After a rousing stock market at the end of 2016, one pundit has has a warning for investors: don’t get too comfortable. 

Former U.S. Treasury Secretary Lawrence Summers is cautioning that investors are far too confident about President-elect Donald Trump’s administration. 

“It’s a moment of extraordinary uncertainty that markets seem not to appreciate,” Summers, who was Treasury chief during Bill Clinton’s presidency, said in an interview with Bloomberg News. His remarks come at a time when Democrats are scrambling for ways to counter an emboldened GOP, which is set to control both Congress and the White House -- and seeks to overturn long-established policies, such as free trade.

 “There are prospects that things could work out well,” he said, “but there are enormous risks to the global economy, from possible U.S. protectionist measures, from experimentation in a world where basic pillars of American foreign policies are up for grabs.”

Ford CEO foresees "positive U.S. manufacturing business climate" under Trump 03:17

Summers’ sound of alarm about unacknowledged risks comes after the Dow Jones industrials rose 13.4 percent in 2016 and the S&P 500 rose a respectable 10 percent last year. While both novice and experienced investors understand that the stock market doesn’t always rise and fall in lockstep with the economy, Summers warned that the markets aren’t fully recognizing the risks carried by Mr. Trump’s proposed measures, such as his push for tariffs on foreign imports. 

Other economists have raised concerns about Mr. Trump’s push for tariffs on foreign imports, with Citibank chief economist Willem Buiter writing to clients that protectionist trade policies could “easily trigger a global recession.”

Summers took aim Mr.

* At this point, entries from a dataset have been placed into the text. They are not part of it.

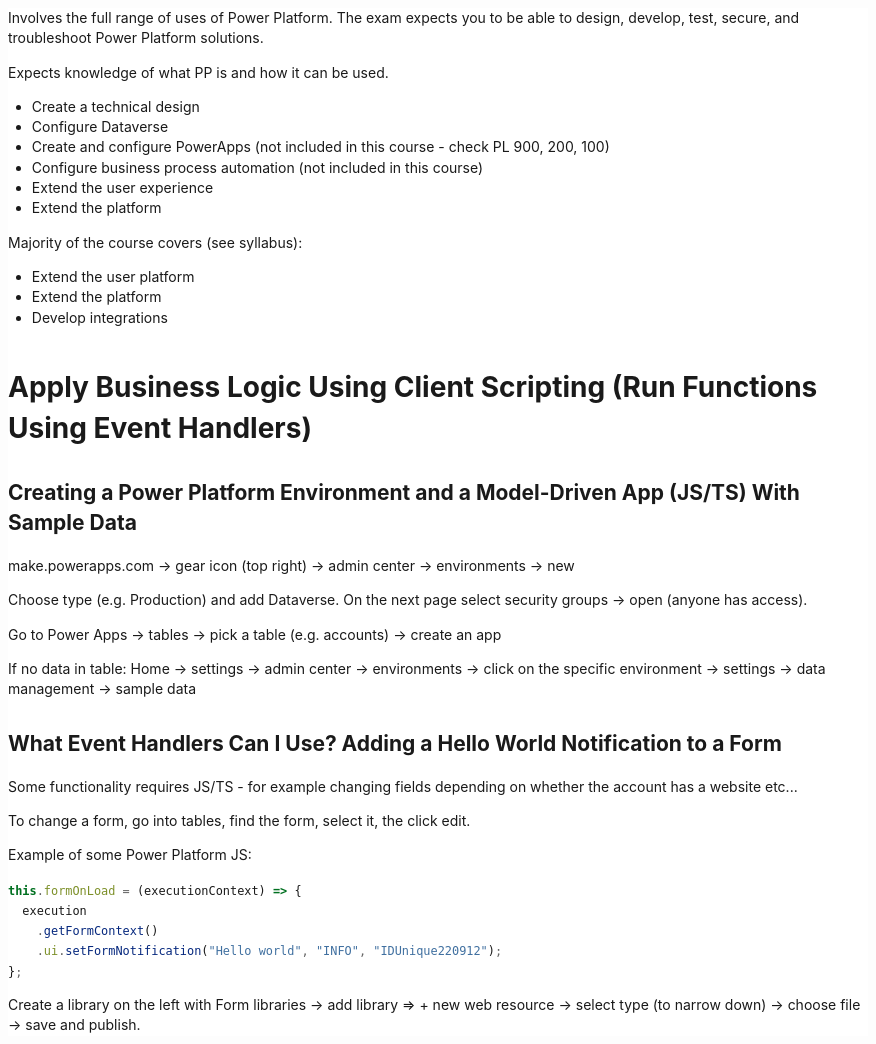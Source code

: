 Involves the full range of uses of Power Platform. The exam expects you to be able to design, develop, test, secure, and troubleshoot Power Platform solutions.

Expects knowledge of what PP is and how it can be used.

- Create a technical design
- Configure Dataverse
- Create and configure PowerApps (not included in this course - check PL 900, 200, 100)
- Configure business process automation (not included in this course)
- Extend the user experience
- Extend the platform

Majority of the course covers (see syllabus):
- Extend the user platform
- Extend the platform
- Develop integrations

# Apply Business Logic Using Client Scripting (Run Functions Using Event Handlers)

## Creating a Power Platform Environment and a Model-Driven App (JS/TS) With Sample Data

make.powerapps.com -> gear icon (top right) -> admin center -> environments -> new

Choose type (e.g. Production) and add Dataverse. On the next page select security groups -> open (anyone has access).

Go to Power Apps -> tables -> pick a table (e.g. accounts) -> create an app

If no data in table:
Home -> settings -> admin center -> environments -> click on the specific environment -> settings -> data management -> sample data

## What Event Handlers Can I Use? Adding a Hello World Notification to a Form

Some functionality requires JS/TS - for example changing fields depending on whether the account has a website etc...

To change a form, go into tables, find the form, select it, the click edit.

Example of some Power Platform JS:

```js
this.formOnLoad = (executionContext) => {
  execution
    .getFormContext()
    .ui.setFormNotification("Hello world", "INFO", "IDUnique220912");
};
```

Create a library on the left with Form libraries -> add library => + new web resource -> select type (to narrow down) -> choose file -> save and publish.
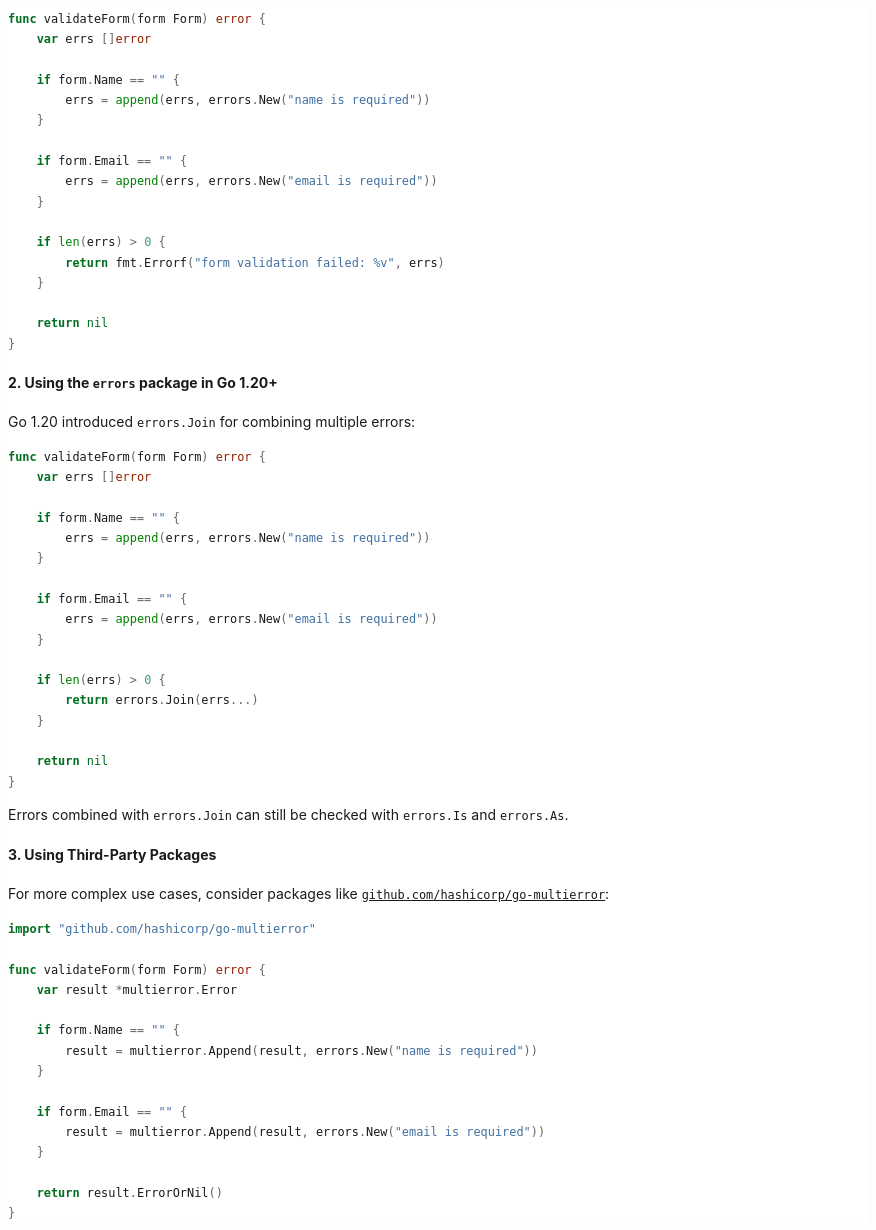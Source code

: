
 ```go
func validateForm(form Form) error {
    var errs []error
    
    if form.Name == "" {
        errs = append(errs, errors.New("name is required"))
    }
    
    if form.Email == "" {
        errs = append(errs, errors.New("email is required"))
    }
    
    if len(errs) > 0 {
        return fmt.Errorf("form validation failed: %v", errs)
    }
    
    return nil
}
```

#### 2. Using the `errors` package in Go 1.20+

Go 1.20 introduced `errors.Join` for combining multiple errors:

```go
func validateForm(form Form) error {
    var errs []error
    
    if form.Name == "" {
        errs = append(errs, errors.New("name is required"))
    }
    
    if form.Email == "" {
        errs = append(errs, errors.New("email is required"))
    }
    
    if len(errs) > 0 {
        return errors.Join(errs...)
    }
    
    return nil
}
```

Errors combined with `errors.Join` can still be checked with `errors.Is` and `errors.As`.

#### 3. Using Third-Party Packages

For more complex use cases, consider packages like [`github.com/hashicorp/go-multierror`](https://github.com/hashicorp/go-multierror):

```go
import "github.com/hashicorp/go-multierror"

func validateForm(form Form) error {
    var result *multierror.Error
    
    if form.Name == "" {
        result = multierror.Append(result, errors.New("name is required"))
    }
    
    if form.Email == "" {
        result = multierror.Append(result, errors.New("email is required"))
    }
    
    return result.ErrorOrNil()
}
```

Trump’s protectionist policies, which were outlined in a policy paper written by economist Peter Navarro, who has been picked by to lead the newly created White House National Trade Council, and Wilbur Ross, who has been named to lead the Commerce Department. The policy paper suggests that the U.S. can grow by cutting back on imports. 

“The Navarro-Ross paper is well beyond voodoo economics,” Summers said. “The arguments are so far out of the mainstream that they are the economic equivalent of creationism.”

As a result of Mr. Trump’s victory and his policies, as well as the uncertainty on which proposals he’ll pursue, America is now a leading source of global risk, Eurasia Group economist Ian Bremmer said on Bloomberg News. 

“America is driving global political risk and uncertainty, and that’s not reflected in the markets right now,” Bremmer said.